Des semaines à dormir repliée dans la voiture, j’ai le dos en quinconce et marche somnambulique en quête d’un banc où pouvoir allonger tout le corps. Quand Carola me parle de ce monastère, loin de la ville : en trouvant un vélo, ça pourrait le faire. C’est propre tu verras, la nuit tu peux descendre à la cuisine, le frigo est plein, on se sert quoi. Nous pédalons dans l’obscurité, longeant des immeubles plantés dans une mélasse sauvage. On met une heure pour arriver. Le monastère est splendide – si tu rentres, tu n’as pas le droit de sortir, elles ferment toujours le portail à clé. Les longs couloirs traversés de nuit, la partie du monastère orientée plein nord est interdite d’accès. Enfin nous trouvons la chambre, les serviettes pliées, le lit, la croix, la table. Une chaleur d’étuve : le rideau rouge, fenêtre plein sud, la moustiquaire agglutinée au chambranle. Je ne parviens pas à la soulever. Si tu l’ouvres, c’est les piqûres assurées.
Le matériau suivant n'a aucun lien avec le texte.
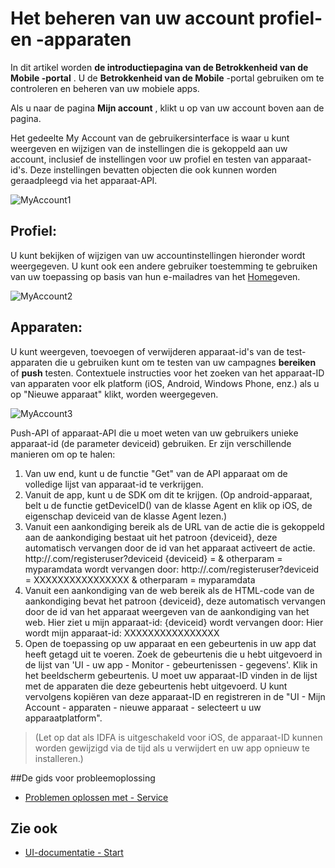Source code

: <properties 
   pageTitle="Gebruikersinterface van Azure mobiele betrokkenheid - Mijn Account" 
   description="Informatie over het beheren van uw profiel en de test apparaten van account met Azure Mobile betrokkenheid" 
   services="mobile-engagement" 
   documentationCenter="" 
   authors="piyushjo" 
   manager="dwrede" 
   editor=""/>

<tags
   ms.service="mobile-engagement"
   ms.devlang="na"
   ms.topic="article"
   ms.tgt_pltfrm="mobile-multiple"
   ms.workload="mobile" 
   ms.date="08/19/2016"
   ms.author="piyushjo"/>

# <a name="how-to-manage-your-account-profile-and-test-devices"></a>Het beheren van uw account profiel- en -apparaten
 
In dit artikel worden **de introductiepagina van de **Betrokkenheid van de Mobile** -portal** . U de **Betrokkenheid van de Mobile** -portal gebruiken om te controleren en beheren van uw mobiele apps. 
 
Als u naar de pagina **Mijn account** , klikt u op van uw account boven aan de pagina.

Het gedeelte My Account van de gebruikersinterface is waar u kunt weergeven en wijzigen van de instellingen die is gekoppeld aan uw account, inclusief de instellingen voor uw profiel en testen van apparaat-id's. Deze instellingen bevatten objecten die ook kunnen worden geraadpleegd via het apparaat-API.

![MyAccount1][7]  

## <a name="profile"></a>Profiel:
U kunt bekijken of wijzigen van uw accountinstellingen hieronder wordt weergegeven. U kunt ook een andere gebruiker toestemming te gebruiken van uw toepassing op basis van hun e-mailadres van het [Home](mobile-engagement-user-interface-home.md)geven.

![MyAccount2][8]  

## <a name="devices"></a>Apparaten:
U kunt weergeven, toevoegen of verwijderen apparaat-id's van de test-apparaten die u gebruiken kunt om te testen van uw campagnes **bereiken** of **push** testen. Contextuele instructies voor het zoeken van het apparaat-ID van apparaten voor elk platform (iOS, Android, Windows Phone, enz.) als u op "Nieuwe apparaat" klikt, worden weergegeven. 
 
![MyAccount3][9]  
 
Push-API of apparaat-API die u moet weten van uw gebruikers unieke apparaat-id (de parameter deviceid) gebruiken. Er zijn verschillende manieren om op te halen:
 
1. Van uw end, kunt u de functie "Get" van de API apparaat om de volledige lijst van apparaat-id te verkrijgen.
2. Vanuit de app, kunt u de SDK om dit te krijgen. (Op android-apparaat, belt u de functie getDeviceID() van de klasse Agent en klik op iOS, de eigenschap deviceid van de klasse Agent lezen.)
3. Vanuit een aankondiging bereik als de URL van de actie die is gekoppeld aan de aankondiging bestaat uit het patroon {deviceid}, deze automatisch vervangen door de id van het apparaat activeert de actie.
http://<example>.com/registeruser?deviceid {deviceid} = & otherparam = myparamdata wordt vervangen door: http://<example>.com/registeruser?deviceid = XXXXXXXXXXXXXXXX & otherparam = myparamdata 
4. Vanuit een aankondiging van de web bereik als de HTML-code van de aankondiging bevat het patroon {deviceid}, deze automatisch vervangen door de id van het apparaat weergeven van de aankondiging van het web.
Hier ziet u mijn apparaat-id: {deviceid} wordt vervangen door: Hier wordt mijn apparaat-id: XXXXXXXXXXXXXXXX
5.  Open de toepassing op uw apparaat en een gebeurtenis in uw app dat heeft getagd uit te voeren.
Zoek de gebeurtenis die u hebt uitgevoerd in de lijst van 'UI - uw app - Monitor - gebeurtenissen - gegevens'.
Klik in het beeldscherm gebeurtenis.
U moet uw apparaat-ID vinden in de lijst met de apparaten die deze gebeurtenis hebt uitgevoerd.
U kunt vervolgens kopiëren van deze apparaat-ID en registreren in de "UI - Mijn Account - apparaten - nieuwe apparaat - selecteert u uw apparaatplatform".
>(Let op dat als IDFA is uitgeschakeld voor iOS, de apparaat-ID kunnen worden gewijzigd via de tijd als u verwijdert en uw app opnieuw te installeren.)

##<a name="troubleshooting-guide"></a>De gids voor probleemoplossing
-  [Problemen oplossen met - Service][Link 24]

## <a name="see-also"></a>Zie ook
-  [UI-documentatie - Start][Link 13]


<!--Image references-->
[1]: ./media/mobile-engagement-user-interface-navigation/navigation1.png
[2]: ./media/mobile-engagement-user-interface-home/home1.png
[3]: ./media/mobile-engagement-user-interface-home/home2.png
[4]: ./media/mobile-engagement-user-interface-home/home3.png
[5]: ./media/mobile-engagement-user-interface-home/home4.png
[6]: ./media/mobile-engagement-user-interface-home/home5.png
[7]: ./media/mobile-engagement-user-interface-my-account/myaccount1.png
[8]: ./media/mobile-engagement-user-interface-my-account/myaccount2.png
[9]: ./media/mobile-engagement-user-interface-my-account/myaccount3.png
[10]: ./media/mobile-engagement-user-interface-analytics/analytics1.png
[11]: ./media/mobile-engagement-user-interface-analytics/analytics2.png
[12]: ./media/mobile-engagement-user-interface-analytics/analytics3.png
[13]: ./media/mobile-engagement-user-interface-analytics/analytics4.png
[14]: ./media/mobile-engagement-user-interface-monitor/monitor1.png
[15]: ./media/mobile-engagement-user-interface-monitor/monitor2.png
[16]: ./media/mobile-engagement-user-interface-monitor/monitor3.png
[17]: ./media/mobile-engagement-user-interface-monitor/monitor4.png
[18]: ./media/mobile-engagement-user-interface-reach/reach1.png
[19]: ./media/mobile-engagement-user-interface-reach/reach2.png
[20]: ./media/mobile-engagement-user-interface-reach-campaign/Reach-Campaign1.png
[21]: ./media/mobile-engagement-user-interface-reach-campaign/Reach-Campaign2.png
[22]: ./media/mobile-engagement-user-interface-reach-campaign/Reach-Campaign3.png
[23]: ./media/mobile-engagement-user-interface-reach-campaign/Reach-Campaign4.png
[24]: ./media/mobile-engagement-user-interface-reach-campaign/Reach-Campaign5.png
[25]: ./media/mobile-engagement-user-interface-reach-campaign/Reach-Campaign6.png
[26]: ./media/mobile-engagement-user-interface-reach-campaign/Reach-Campaign7.png
[27]: ./media/mobile-engagement-user-interface-reach-campaign/Reach-Campaign8.png
[28]: ./media/mobile-engagement-user-interface-reach-campaign/Reach-Campaign9.png
[29]: ./media/mobile-engagement-user-interface-reach-criterion/Reach-Criterion1.png
[30]: ./media/mobile-engagement-user-interface-reach-content/Reach-Content1.png
[31]: ./media/mobile-engagement-user-interface-reach-content/Reach-Content2.png
[32]: ./media/mobile-engagement-user-interface-reach-content/Reach-Content3.png
[33]: ./media/mobile-engagement-user-interface-reach-content/Reach-Content4.png
[34]: ./media/mobile-engagement-user-interface-dashboard/dashboard1.png
[35]: ./media/mobile-engagement-user-interface-segments/segments1.png
[36]: ./media/mobile-engagement-user-interface-segments/segments2.png
[37]: ./media/mobile-engagement-user-interface-segments/segments3.png
[38]: ./media/mobile-engagement-user-interface-segments/segments4.png
[39]: ./media/mobile-engagement-user-interface-segments/segments5.png
[40]: ./media/mobile-engagement-user-interface-segments/segments6.png
[41]: ./media/mobile-engagement-user-interface-segments/segments7.png
[42]: ./media/mobile-engagement-user-interface-segments/segments8.png
[43]: ./media/mobile-engagement-user-interface-segments/segments9.png
[44]: ./media/mobile-engagement-user-interface-segments/segments10.png
[45]: ./media/mobile-engagement-user-interface-segments/segments11.png
[46]: ./media/mobile-engagement-user-interface-settings/settings1.png
[47]: ./media/mobile-engagement-user-interface-settings/settings2.png
[48]: ./media/mobile-engagement-user-interface-settings/settings3.png
[49]: ./media/mobile-engagement-user-interface-settings/settings4.png
[50]: ./media/mobile-engagement-user-interface-settings/settings5.png
[51]: ./media/mobile-engagement-user-interface-settings/settings6.png
[52]: ./media/mobile-engagement-user-interface-settings/settings7.png
[53]: ./media/mobile-engagement-user-interface-settings/settings8.png
[54]: ./media/mobile-engagement-user-interface-settings/settings9.png
[55]: ./media/mobile-engagement-user-interface-settings/settings10.png
[56]: ./media/mobile-engagement-user-interface-settings/settings11.png
[57]: ./media/mobile-engagement-user-interface-settings/settings12.png
[58]: ./media/mobile-engagement-user-interface-settings/settings13.png

<!--Link references-->
[Link 1]: mobile-engagement-user-interface.md
[Link 2]: mobile-engagement-troubleshooting-guide.md
[Link 3]: mobile-engagement-how-tos.md
[Link 4]: http://go.microsoft.com/fwlink/?LinkID=525553
[Link 5]: http://go.microsoft.com/fwlink/?LinkID=525554
[Link 6]: http://go.microsoft.com/fwlink/?LinkId=525555
[Link 7]: https://account.windowsazure.com/PreviewFeatures
[Link 8]: https://social.msdn.microsoft.com/Forums/azure/home?forum=azuremobileengagement
[Link 9]: http://azure.microsoft.com/services/mobile-engagement/
[Link 10]: http://azure.microsoft.com/documentation/services/mobile-engagement/
[Link 11]: http://azure.microsoft.com/pricing/details/mobile-engagement/
[Link 12]: mobile-engagement-user-interface-navigation.md
[Link 13]: mobile-engagement-user-interface-home.md
[Link 14]: mobile-engagement-user-interface-my-account.md
[Link 15]: mobile-engagement-user-interface-analytics.md
[Link 16]: mobile-engagement-user-interface-monitor.md
[Link 17]: mobile-engagement-user-interface-reach.md
[Link 18]: mobile-engagement-user-interface-segments.md
[Link 19]: mobile-engagement-user-interface-dashboard.md
[Link 20]: mobile-engagement-user-interface-settings.md
[Link 21]: mobile-engagement-troubleshooting-guide-analytics.md
[Link 22]: mobile-engagement-troubleshooting-guide-apis.md
[Link 23]: mobile-engagement-troubleshooting-guide-push-reach.md
[Link 24]: mobile-engagement-troubleshooting-guide-service.md
[Link 25]: mobile-engagement-troubleshooting-guide-sdk.md
[Link 26]: mobile-engagement-troubleshooting-guide-sr-info.md
[Link 27]: ../mobile-engagement-how-tos-first-push.md
[Link 28]: ../mobile-engagement-how-tos-test-campaign.md
[Link 29]: ../mobile-engagement-how-tos-personalize-push.md
[Link 30]: ../mobile-engagement-how-tos-differentiate-push.md
[Link 31]: ../mobile-engagement-how-tos-schedule-campaign.md
[Link 32]: ../mobile-engagement-how-tos-text-view.md
[Link 33]: ../mobile-engagement-how-tos-web-view.md


 
 
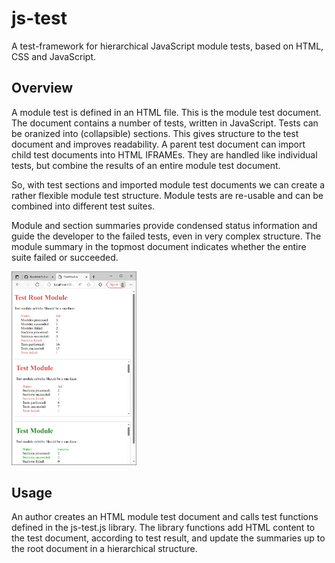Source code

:# js-test
A test-framework for hierarchical JavaScript module tests, based on HTML, CSS and JavaScript.

## Overview
A module test is defined in an HTML file. This is the module test document. The document contains a number of tests, written in JavaScript. Tests can be oranized into (collapsible) sections. This gives structure to the test document and improves readability.
A parent test document can import child test documents into HTML IFRAMEs. They are handled like individual tests, but combine the results of an entire module test document.

So, with test sections and imported module test documents we can create a rather flexible module test structure. Module tests are re-usable and can be combined into different test suites.  

Module and section summaries provide condensed status information and guide the developer to the failed tests, even in very complex structure. The module summary in the topmost document indicates whether the entire suite failed or succeeded.


<img src="https://github.com/bassmationcode/js-test/blob/main/docs/img/fig-001.png?raw=true" alt="First impression" width="200"/>


## Usage
An author creates an HTML module test document and calls test functions defined in the js-test.js library. The library functions add HTML content to the test document, according to test result, and update the summaries up to the root document in a hierarchical structure.
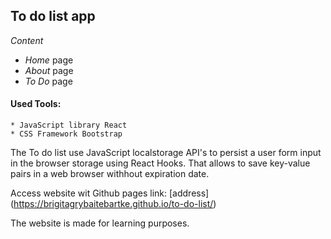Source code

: ## To do list app

*Content*
* *Home* page
* *About* page
* *To Do* page


#### Used Tools:
    * JavaScript library React
    * CSS Framework Bootstrap
    
The To do list use JavaScript localstorage API's to persist a user form input in the browser storage using React Hooks. That allows to save key-value pairs in a web browser withhout expiration date. 

Access website wit Github pages link:
[address]
(https://brigitagrybaitebartke.github.io/to-do-list/)

The website is made for learning purposes.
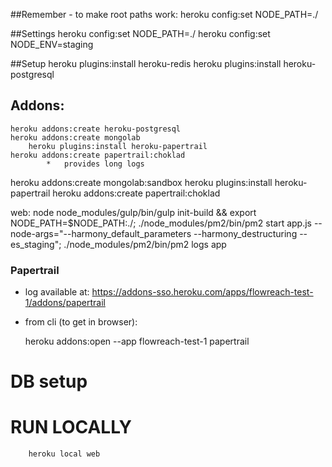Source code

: ##Remember - to make root paths work:
heroku config:set NODE_PATH=./

##Settings
heroku config:set NODE_PATH=./
heroku config:set NODE_ENV=staging

##Setup
heroku plugins:install heroku-redis
heroku plugins:install heroku-postgresql

## Addons:
    heroku addons:create heroku-postgresql
    heroku addons:create mongolab
		heroku plugins:install heroku-papertrail
    heroku addons:create papertrail:choklad
    		*   provides long logs

heroku addons:create mongolab:sandbox
heroku plugins:install heroku-papertrail
heroku addons:create papertrail:choklad

web: node node_modules/gulp/bin/gulp init-build && export NODE_PATH=$NODE_PATH:./; ./node_modules/pm2/bin/pm2 start app.js --node-args="--harmony_default_parameters --harmony_destructuring --es_staging"; ./node_modules/pm2/bin/pm2 logs app

### Papertrail
*   log available at:
				https://addons-sso.heroku.com/apps/flowreach-test-1/addons/papertrail
*   from cli (to get in browser):

    heroku addons:open --app flowreach-test-1 papertrail

# DB setup
<!-- heroku addons:create heroku-postgresql:hobby-dev -->

<!-- *  get db url here:
		heroku config -s | ack postgres -->

RUN LOCALLY
===========

		heroku local web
C’est infesté par ici. Je renonce, la fatigue viendra à bout de la chaleur. Les prières sont affichées au mur, les Laudes, l’Eucharistie, les Vêpres jusqu’aux Vigiles. Faudrait allumer le ventilateur, mais le laisser battre toute la nuit, ce gâchis d’électricité je n’ose pas, et finis par m’endormir. Dans la nuit, il doit être environ trois heures, je me réveille brutalement. Un air de forge est rentré dans ma gorge, de la sciure de bois, du métal éclaté, un organe charbonneux, une chose entière et compacte qui ne ressemble plus à de l’air. Une fumée âcre remplit la pièce, impossible d’ouvrir la bouche, je suffoque, une odeur caoutchouteuse s’insinue dans les sinus, le larynx, le blanc des yeux qui brûle, l’épiderme pique et gratte, une glaise, le visage, respirer, ouvrir, ouvrir, je débloque la moustiquaire de toutes mes forces, le ventilateur pleine balle, fait un circuit sur lui-même, des pas pressés tambourinent le carrelage, faut se réfugier dans les salles à l’arrière. Nous sommes de petits insectes greffés au mur de la cuisine, le corps plaqué contre ce qui éloigne des fenêtres et des portes. Tu te rends compte, dans certaines villes, tout l’été ils ont dû vivre ça, le ciel lourd et saumâtre, la brume épaisse recouvrant toute la ville. Je me suis endormie contre son épaule, aux Laudes il faisait meilleur, un vent marin avait eu raison de ce gouffre de malheur, grillant jusqu’aux derniers cheveux de la matière.
1969 signes.
Mots clés : image marquante de Vendée, Super U brûlé de La Tranche, décor de théâtre, souvenirs d’Avignon, Monastère Sainte-Claire, les prières sur la porte, l’amitié dans le feu, l’amitié dans la nuit, la vie du vent, la mer dernière, débris d’incendie, ce qui reste.
formidable !!!
merci tant Piero, l’enthousiasme est une pierre qui élève
magnifique texte, comme d’hab’
Ooh Catherine, c’est à chaque fois telle fusion de lire vos textes, j’y retourne tout de suite pour vous écrire
Un fragment si précieusement détaillé. Lorsque nous étions enfant, peut-être l’as-tu connue, il y avait à la télé le dimanche vers midi, « la séquence du spectateur ». C’était trois extraits de films. En te lisant, je retrouve ce goût pour le fragment d’histoire, où l’avant et l’après sont laissés à l’imagination du lecteur. Merci, donc, pour ce court voyage en enfance.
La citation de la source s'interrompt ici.